> [Work required] Only lines holding the string "Projects" are wanted; copy each one from the material.

-------- Extracted material --------

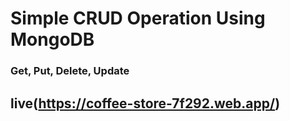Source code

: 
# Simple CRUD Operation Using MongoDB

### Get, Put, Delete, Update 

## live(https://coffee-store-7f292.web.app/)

--------
-------- Extracted material --------

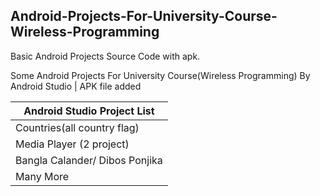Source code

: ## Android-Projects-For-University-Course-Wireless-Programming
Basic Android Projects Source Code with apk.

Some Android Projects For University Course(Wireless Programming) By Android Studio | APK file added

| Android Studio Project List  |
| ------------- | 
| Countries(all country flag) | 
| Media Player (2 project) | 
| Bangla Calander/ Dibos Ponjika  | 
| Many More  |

--------

> [Output for this exercise]
: ## Android-Projects-For-University-Course-Wireless-Programming
Basic Android Projects Source Code with apk.
Some Android Projects For University Course(Wireless Programming) By Android Studio | APK file added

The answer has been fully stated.